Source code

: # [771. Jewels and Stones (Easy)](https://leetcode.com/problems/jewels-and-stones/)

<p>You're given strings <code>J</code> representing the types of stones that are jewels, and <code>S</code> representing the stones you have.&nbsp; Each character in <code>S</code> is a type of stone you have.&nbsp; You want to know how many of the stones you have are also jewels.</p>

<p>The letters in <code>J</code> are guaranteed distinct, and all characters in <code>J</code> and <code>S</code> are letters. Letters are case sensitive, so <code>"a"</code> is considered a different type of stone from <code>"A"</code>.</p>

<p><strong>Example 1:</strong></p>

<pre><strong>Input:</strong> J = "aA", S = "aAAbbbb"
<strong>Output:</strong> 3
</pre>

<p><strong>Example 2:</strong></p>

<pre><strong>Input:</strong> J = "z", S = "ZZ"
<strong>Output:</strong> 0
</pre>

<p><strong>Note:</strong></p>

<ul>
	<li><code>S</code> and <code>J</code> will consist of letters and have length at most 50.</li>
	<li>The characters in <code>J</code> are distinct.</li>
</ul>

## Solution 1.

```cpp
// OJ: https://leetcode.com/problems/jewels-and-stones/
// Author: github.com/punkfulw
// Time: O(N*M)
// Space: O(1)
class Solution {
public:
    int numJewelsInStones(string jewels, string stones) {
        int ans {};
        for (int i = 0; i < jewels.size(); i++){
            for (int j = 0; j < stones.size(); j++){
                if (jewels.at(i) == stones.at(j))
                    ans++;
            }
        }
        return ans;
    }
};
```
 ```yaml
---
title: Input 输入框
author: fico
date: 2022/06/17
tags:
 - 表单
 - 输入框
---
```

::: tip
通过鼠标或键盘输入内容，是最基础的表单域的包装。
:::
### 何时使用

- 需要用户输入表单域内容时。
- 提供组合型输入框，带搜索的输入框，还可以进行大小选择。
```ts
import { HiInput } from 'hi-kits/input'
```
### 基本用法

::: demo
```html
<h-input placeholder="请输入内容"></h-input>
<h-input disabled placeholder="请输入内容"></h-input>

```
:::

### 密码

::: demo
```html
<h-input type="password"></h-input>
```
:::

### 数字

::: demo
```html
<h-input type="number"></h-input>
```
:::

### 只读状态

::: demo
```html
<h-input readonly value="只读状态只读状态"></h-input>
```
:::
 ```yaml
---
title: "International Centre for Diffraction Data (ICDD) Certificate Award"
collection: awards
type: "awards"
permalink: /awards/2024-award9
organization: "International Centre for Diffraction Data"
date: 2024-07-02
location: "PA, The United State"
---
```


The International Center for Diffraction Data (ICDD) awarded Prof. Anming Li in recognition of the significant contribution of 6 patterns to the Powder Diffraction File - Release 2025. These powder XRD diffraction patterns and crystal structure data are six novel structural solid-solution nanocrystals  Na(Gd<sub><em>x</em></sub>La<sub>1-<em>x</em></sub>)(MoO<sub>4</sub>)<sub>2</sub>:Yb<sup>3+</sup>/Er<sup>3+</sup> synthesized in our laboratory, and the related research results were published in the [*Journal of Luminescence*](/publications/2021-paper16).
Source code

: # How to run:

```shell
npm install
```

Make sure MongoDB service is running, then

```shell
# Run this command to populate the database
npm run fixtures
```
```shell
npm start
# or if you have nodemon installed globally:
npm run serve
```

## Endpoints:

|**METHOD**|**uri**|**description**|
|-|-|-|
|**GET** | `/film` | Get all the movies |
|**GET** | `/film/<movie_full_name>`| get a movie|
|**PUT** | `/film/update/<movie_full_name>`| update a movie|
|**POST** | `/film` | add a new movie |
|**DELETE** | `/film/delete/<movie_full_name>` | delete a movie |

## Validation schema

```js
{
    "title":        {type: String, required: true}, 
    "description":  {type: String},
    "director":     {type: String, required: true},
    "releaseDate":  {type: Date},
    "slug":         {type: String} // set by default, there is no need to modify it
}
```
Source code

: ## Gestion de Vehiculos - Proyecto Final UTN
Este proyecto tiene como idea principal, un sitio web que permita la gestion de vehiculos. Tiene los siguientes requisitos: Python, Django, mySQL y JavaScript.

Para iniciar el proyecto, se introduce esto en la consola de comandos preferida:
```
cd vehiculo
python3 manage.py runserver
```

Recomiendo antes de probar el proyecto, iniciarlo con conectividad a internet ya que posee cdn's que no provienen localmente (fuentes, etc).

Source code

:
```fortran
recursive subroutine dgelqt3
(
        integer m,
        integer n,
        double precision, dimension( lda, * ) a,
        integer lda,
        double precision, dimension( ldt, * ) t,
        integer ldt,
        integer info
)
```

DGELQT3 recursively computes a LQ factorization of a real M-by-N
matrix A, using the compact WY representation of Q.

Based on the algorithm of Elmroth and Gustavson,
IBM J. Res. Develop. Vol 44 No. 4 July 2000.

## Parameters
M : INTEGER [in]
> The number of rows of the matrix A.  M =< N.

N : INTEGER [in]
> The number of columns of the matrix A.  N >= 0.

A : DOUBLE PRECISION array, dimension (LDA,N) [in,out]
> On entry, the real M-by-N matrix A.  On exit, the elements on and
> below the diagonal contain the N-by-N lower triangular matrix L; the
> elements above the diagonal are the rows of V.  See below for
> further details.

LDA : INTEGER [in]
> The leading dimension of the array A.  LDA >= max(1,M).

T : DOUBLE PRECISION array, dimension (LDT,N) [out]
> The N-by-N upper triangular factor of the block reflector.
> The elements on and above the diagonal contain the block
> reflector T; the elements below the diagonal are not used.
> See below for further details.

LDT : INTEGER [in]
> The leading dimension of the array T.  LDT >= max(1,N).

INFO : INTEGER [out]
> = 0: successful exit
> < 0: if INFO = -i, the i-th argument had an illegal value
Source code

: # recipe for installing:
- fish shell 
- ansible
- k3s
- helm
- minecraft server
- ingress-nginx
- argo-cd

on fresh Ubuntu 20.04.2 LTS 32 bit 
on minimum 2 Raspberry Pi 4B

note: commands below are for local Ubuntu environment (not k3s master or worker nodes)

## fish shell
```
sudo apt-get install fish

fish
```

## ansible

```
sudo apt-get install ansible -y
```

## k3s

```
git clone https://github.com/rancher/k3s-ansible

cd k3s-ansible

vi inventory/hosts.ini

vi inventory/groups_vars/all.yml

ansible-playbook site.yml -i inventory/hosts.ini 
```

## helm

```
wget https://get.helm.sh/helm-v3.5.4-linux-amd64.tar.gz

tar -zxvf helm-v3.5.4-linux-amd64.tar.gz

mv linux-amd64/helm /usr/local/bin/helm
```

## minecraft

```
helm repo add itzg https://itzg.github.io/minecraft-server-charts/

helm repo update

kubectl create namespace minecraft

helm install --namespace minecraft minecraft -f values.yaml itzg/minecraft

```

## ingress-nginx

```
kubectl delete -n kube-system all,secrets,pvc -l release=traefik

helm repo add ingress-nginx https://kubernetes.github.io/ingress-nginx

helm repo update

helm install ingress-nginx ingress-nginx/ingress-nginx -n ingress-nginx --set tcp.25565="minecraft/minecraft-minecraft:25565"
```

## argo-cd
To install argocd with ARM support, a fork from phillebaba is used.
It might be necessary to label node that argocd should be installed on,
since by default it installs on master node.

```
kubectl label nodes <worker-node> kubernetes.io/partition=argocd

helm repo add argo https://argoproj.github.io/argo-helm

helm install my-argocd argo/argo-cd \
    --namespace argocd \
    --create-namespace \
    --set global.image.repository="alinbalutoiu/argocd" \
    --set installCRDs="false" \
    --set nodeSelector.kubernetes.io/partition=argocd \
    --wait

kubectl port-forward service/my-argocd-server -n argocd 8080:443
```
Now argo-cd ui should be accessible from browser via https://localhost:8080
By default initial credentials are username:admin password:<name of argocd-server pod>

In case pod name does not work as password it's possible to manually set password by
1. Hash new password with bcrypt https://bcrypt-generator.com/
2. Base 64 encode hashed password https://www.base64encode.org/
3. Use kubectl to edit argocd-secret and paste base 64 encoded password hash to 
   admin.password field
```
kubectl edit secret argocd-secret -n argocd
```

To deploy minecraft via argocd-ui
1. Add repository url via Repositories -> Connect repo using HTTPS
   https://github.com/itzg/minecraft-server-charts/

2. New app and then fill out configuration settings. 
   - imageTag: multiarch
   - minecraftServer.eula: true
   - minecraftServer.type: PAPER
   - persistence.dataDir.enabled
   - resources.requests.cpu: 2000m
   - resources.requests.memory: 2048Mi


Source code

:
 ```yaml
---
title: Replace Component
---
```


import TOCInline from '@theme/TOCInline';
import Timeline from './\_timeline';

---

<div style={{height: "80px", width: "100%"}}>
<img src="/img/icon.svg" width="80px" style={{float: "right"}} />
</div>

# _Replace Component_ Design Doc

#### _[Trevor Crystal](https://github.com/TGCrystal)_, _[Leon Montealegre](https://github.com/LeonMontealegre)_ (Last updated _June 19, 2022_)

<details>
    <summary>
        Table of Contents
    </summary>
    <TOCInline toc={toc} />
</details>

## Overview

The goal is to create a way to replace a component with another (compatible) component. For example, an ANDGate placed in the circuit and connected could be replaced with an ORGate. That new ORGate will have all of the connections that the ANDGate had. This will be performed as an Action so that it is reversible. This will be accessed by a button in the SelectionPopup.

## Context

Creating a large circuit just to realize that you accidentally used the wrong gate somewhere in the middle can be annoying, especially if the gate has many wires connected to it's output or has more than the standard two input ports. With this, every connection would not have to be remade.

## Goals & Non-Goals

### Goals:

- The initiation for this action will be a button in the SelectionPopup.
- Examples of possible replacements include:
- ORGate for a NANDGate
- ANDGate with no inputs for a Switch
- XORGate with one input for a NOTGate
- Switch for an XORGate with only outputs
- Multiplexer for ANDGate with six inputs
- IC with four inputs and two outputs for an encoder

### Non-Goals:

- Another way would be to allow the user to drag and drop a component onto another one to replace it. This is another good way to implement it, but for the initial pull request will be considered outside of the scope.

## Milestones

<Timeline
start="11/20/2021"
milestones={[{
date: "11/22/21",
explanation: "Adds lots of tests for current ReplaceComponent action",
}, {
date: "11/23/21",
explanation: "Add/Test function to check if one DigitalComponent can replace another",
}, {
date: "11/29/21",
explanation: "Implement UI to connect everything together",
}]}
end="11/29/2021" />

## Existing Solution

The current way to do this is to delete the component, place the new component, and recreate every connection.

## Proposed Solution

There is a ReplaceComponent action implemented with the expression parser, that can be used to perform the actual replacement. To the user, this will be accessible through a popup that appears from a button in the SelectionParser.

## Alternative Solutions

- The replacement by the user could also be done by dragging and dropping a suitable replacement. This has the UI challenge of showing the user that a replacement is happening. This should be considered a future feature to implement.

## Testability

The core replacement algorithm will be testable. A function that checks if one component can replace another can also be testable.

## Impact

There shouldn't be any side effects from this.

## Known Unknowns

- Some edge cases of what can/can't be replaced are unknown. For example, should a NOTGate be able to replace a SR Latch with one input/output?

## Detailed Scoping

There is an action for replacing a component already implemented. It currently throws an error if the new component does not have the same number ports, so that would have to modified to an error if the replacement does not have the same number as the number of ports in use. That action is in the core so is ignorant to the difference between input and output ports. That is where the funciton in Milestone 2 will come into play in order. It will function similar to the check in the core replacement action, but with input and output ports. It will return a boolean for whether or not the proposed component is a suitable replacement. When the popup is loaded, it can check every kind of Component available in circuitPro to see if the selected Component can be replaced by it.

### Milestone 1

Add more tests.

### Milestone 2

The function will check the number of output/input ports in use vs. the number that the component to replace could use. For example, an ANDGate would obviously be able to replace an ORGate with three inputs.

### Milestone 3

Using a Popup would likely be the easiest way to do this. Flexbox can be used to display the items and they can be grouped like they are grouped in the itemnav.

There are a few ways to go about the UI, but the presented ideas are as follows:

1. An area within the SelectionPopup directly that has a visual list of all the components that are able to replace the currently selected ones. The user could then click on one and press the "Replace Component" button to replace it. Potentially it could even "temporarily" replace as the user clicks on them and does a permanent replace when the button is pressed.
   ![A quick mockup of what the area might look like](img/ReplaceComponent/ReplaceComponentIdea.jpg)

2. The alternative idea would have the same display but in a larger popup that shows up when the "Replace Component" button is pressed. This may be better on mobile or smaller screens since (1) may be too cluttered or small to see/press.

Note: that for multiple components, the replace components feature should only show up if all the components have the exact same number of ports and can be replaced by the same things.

What is expected:
Repeat the entries above verbatim, but only from the line that has "### Milestone 3" down to the line that has "There are a", inclusive.

Response to the task:
### Milestone 3

Using a Popup would likely be the easiest way to do this. Flexbox can be used to display the items and they can be grouped like they are grouped in the itemnav.

There are a few ways to go about the UI, but the presented ideas are as follows:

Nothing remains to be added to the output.